**Exercise goal:**
Wherever the listing has a line with the string "bigg", copy that line out.

[[ Data supplied, beginning ]]

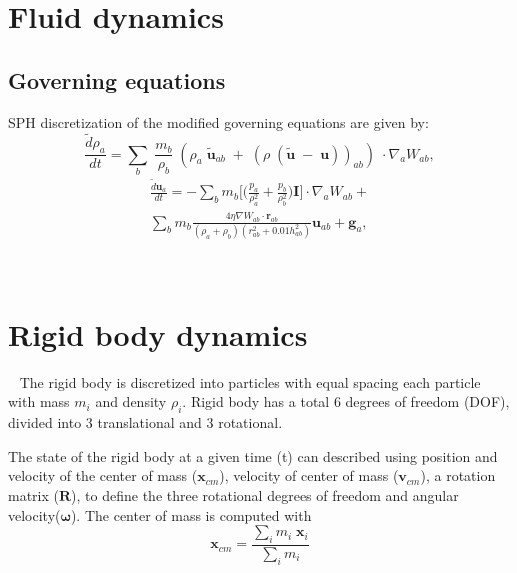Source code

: \documentclass[preprint,12pt]{elsarticle}
\newcommand{\todoin}{\todo[inline]}
\newcommand{\teng}[1]{\ensuremath{\boldsymbol{#1}}}
\newcommand{\ten}[1]{\ensuremath{\mathbf{#1}}}
\begin{document}
\FloatBarrier%
\section{Fluid dynamics}
\label{sec:fluid-dynamics}

\todoin{Connor FSI}

\subsection{Governing equations}
\label{sec:governing-eqns-fluid-dynamics}

SPH discretization of the modified governing equations are given by:
\begin{equation}
  \label{eq:sph-discretization-continuity}
  \frac{\tilde{d}\rho_a}{dt} = \sum_{b} \; \frac{m_b}{\rho_{b}} \; (
  \rho_{a} \; \tilde{\ten{u}}_{ab} \; + \;
  (\rho \; (\tilde{\ten{u}} \; - \;
  \ten{u}))_{ab}) \; \cdot \nabla_{a} W_{ab},
\end{equation}
\begin{multline}
  \label{eq:sph-momentum-fluid}
  \frac{\tilde{d}\ten{u}_{a}}{dt} = - \sum_{b} m_b \bigg[
  \bigg(\frac{p_a}{\rho_a^2} + \frac{p_b}{\rho_b^2}\bigg) \ten{I}
   \bigg]
  \cdot \nabla_{a} W_{ab} + \\
  \sum_{b} m_b \frac{4 \eta \nabla W_{ab}\cdot
    \ten{r}_{ab}}{(\rho_a + \rho_b) (r_{ab}^2 + 0.01 h_{ab}^2)} \ten{u}_{ab} +
  \ten{g}_{a},
\end{multline}


\newpage
~\newpage
~\newpage


\FloatBarrier%
\section{Rigid body dynamics}
\label{sec:rbd}

\newpage
~\newpage
The rigid body is discretized into particles with equal spacing each particle
with mass $m_i$ and density $\rho_i$. Rigid body has a total 6 degrees of
freedom (DOF), divided into $3$ translational and $3$ rotational.

The state of the rigid body at a given time (t) can described using position
and velocity of the center of mass ($\ten{x}_{cm}$), velocity of center of
mass ($\ten{v}_{cm}$), a rotation matrix ($\ten{R}$), to define the three
rotational degrees of freedom and angular velocity($\teng{\omega}$). The
center of mass is computed with
\begin{equation}
  \label{eq:center_of_mass}
  \ten{x}_{cm} = \frac{\sum_i m_i \; \ten{x}_{i} }{\sum_i m_i }
\end{equation}
\end{document}
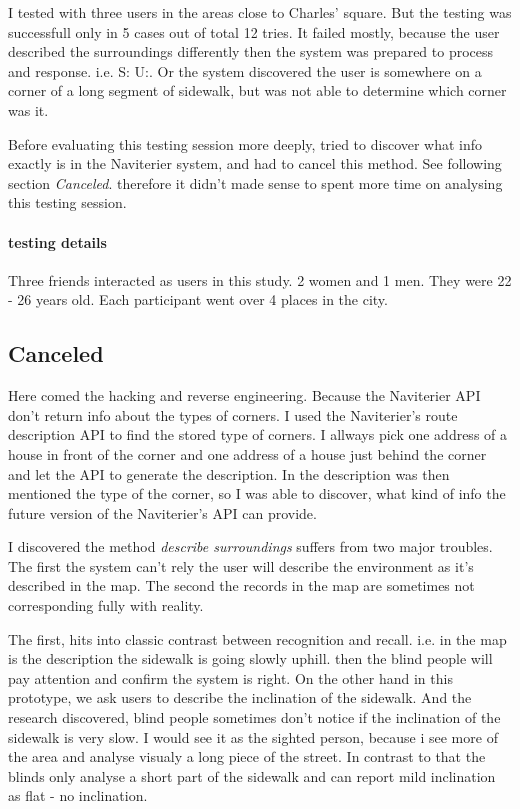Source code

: 				I tested with three users in the areas close to Charles' square. But the testing was successfull only in 5 cases out of total 12 tries. It failed mostly, because the user described the surroundings differently then the system was prepared to process and response. i.e. S: U:. Or the system discovered the user is somewhere on a corner of a long segment of sidewalk, but was not able to determine which corner was it.
				
				Before evaluating this testing session  more deeply, tried to discover what info exactly is in the Naviterier system, and had to cancel this method. See following section \emph{Canceled}. therefore it didn't made sense to spent more time on analysing this testing session.
				
				\paragraph{testing details}
					Three friends interacted as users in this study. 2 women and 1 men. They were 22 - 26 years old. Each participant went over 4 places in the city.		
			\subsection{Canceled}
				Here comed the hacking and reverse engineering. Because the Naviterier API \cite{naviterier-api} don't return info about the types of corners. I used the Naviterier's route description API \cite{naviterier-route-description} to find the stored type of corners. I allways pick one address of a house in front of the corner and one address of a house just behind the corner and let the API to generate the description. In the description was then mentioned the type of the corner, so I was able to discover, what kind of info the future version of the Naviterier's API\cite{naviterier-api} can provide.
				
				I discovered the method \emph{describe surroundings} suffers from two major troubles. The first the system can't rely the user will describe the environment as it's  described in the map. The second the records in the map are sometimes not corresponding fully with reality.
				
				The first, hits into classic contrast between recognition and recall. i.e. in the map is the description the sidewalk is going slowly uphill. then the blind people will pay attention and confirm the system is right. On the other hand in this prototype, we ask users to describe the inclination of the sidewalk. And the research discovered, blind people sometimes don't notice if the inclination of the sidewalk is very slow. I would see it as the sighted person, because i see more of the area and analyse visualy a long piece of the street. In contrast to that the blinds only analyse a short part of the sidewalk and can report mild inclination as flat - no inclination. 
				
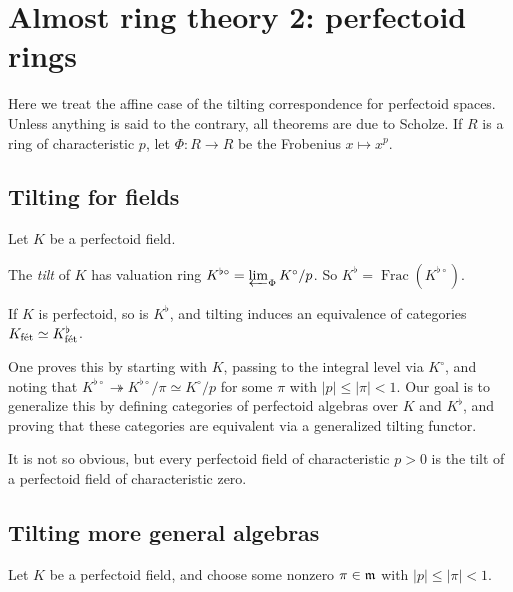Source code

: 
\section{Almost ring theory 2: perfectoid rings}


Here we treat the affine case of the tilting correspondence for perfectoid 
spaces. Unless anything is said to the contrary, all theorems are due to 
Scholze. If $R$ is a ring of characteristic $p$, let 
$\Phi:R\to R$ be the Frobenius $x\mapsto x^p$. 





\subsection{Tilting for fields}

Let $K$ be a perfectoid field. 

\begin{definition}
The \emph{tilt} of $K$ has valuation ring 
$K^{\flat\circ} = \varprojlim_\Phi K^\circ/p$. So  
$K^\flat=\operatorname{Frac}(K^{\flat\circ})$. 
\end{definition}

\begin{theorem}
If $K$ is perfectoid, so is $K^\flat$, and tilting induces an equivalence of 
categories $K_{\textnormal{f\'et}}\simeq K_{\textnormal{f\'et}}^\flat$. 
\end{theorem}

One proves this by starting with $K$, passing to the integral level via 
$K^\circ$, and noting 
that $K^{\flat\circ}\twoheadrightarrow K^{\flat\circ}/\pi \simeq K^\circ/p$ for 
some $\pi$ with $|p|\leqslant |\pi|<1$. Our goal is to generalize this by 
defining categories of perfectoid algebras over $K$ and $K^\flat$, and proving 
that these categories are equivalent via a generalized tilting functor. 

It is not so obvious, but every perfectoid field of characteristic $p>0$ is 
the tilt of a perfectoid field of characteristic zero. 





\subsection{Tilting more general algebras}

Let $K$ be a perfectoid field, and choose some nonzero $\pi\in\mathfrak{m}$ with 
$|p|\leqslant |\pi| < 1$. 

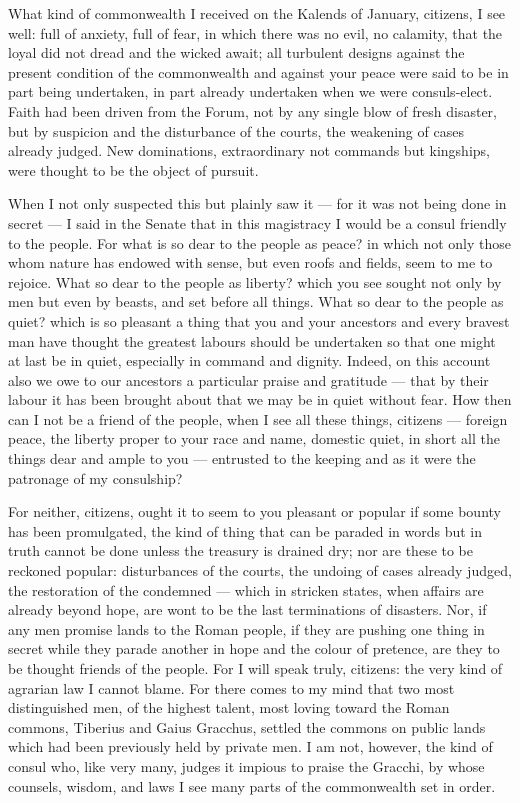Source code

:  What kind of commonwealth I received on the Kalends of January, citizens, I see well: full of anxiety, full of fear, in which there was no evil, no calamity, that the loyal did not dread and the wicked await; all turbulent designs against the present condition of the commonwealth and against your peace were said to be in part being undertaken, in part already undertaken when we were consuls-elect. Faith had been driven from the Forum, not by any single blow of fresh disaster, but by suspicion and the disturbance of the courts, the weakening of cases already judged. New dominations, extraordinary not commands but kingships, were thought to be the object of pursuit.

 When I not only suspected this but plainly saw it --- for it was not being done in secret --- I said in the Senate that in this magistracy I would be a consul friendly to the people. For what is so dear to the people as peace? in which not only those whom nature has endowed with sense, but even roofs and fields, seem to me to rejoice. What so dear to the people as liberty? which you see sought not only by men but even by beasts, and set before all things. What so dear to the people as quiet? which is so pleasant a thing that you and your ancestors and every bravest man have thought the greatest labours should be undertaken so that one might at last be in quiet, especially in command and dignity. Indeed, on this account also we owe to our ancestors a particular praise and gratitude --- that by their labour it has been brought about that we may be in quiet without fear. How then can I not be a friend of the people, when I see all these things, citizens --- foreign peace, the liberty proper to your race and name, domestic quiet, in short all the things dear and ample to you --- entrusted to the keeping and as it were the patronage of my consulship?

 For neither, citizens, ought it to seem to you pleasant or popular if some bounty has been promulgated, the kind of thing that can be paraded in words but in truth cannot be done unless the treasury is drained dry; nor are these to be reckoned popular: disturbances of the courts, the undoing of cases already judged, the restoration of the condemned --- which in stricken states, when affairs are already beyond hope, are wont to be the last terminations of disasters. Nor, if any men promise lands to the Roman people, if they are pushing one thing in secret while they parade another in hope and the colour of pretence, are they to be thought friends of the people. For I will speak truly, citizens: the very kind of agrarian law I cannot blame. For there comes to my mind that two most distinguished men, of the highest talent, most loving toward the Roman commons, Tiberius and Gaius Gracchus, settled the commons on public lands which had been previously held by private men. I am not, however, the kind of consul who, like very many, judges it impious to praise the Gracchi, by whose counsels, wisdom, and laws I see many parts of the commonwealth set in order.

[[ Data supplied, end ]]

**Task response:**
  \frac{\tilde{d}\ten{u}_{a}}{dt} = - \sum_{b} m_b \bigg[
  \bigg(\frac{p_a}{\rho_a^2} + \frac{p_b}{\rho_b^2}\bigg) \ten{I}
   \bigg]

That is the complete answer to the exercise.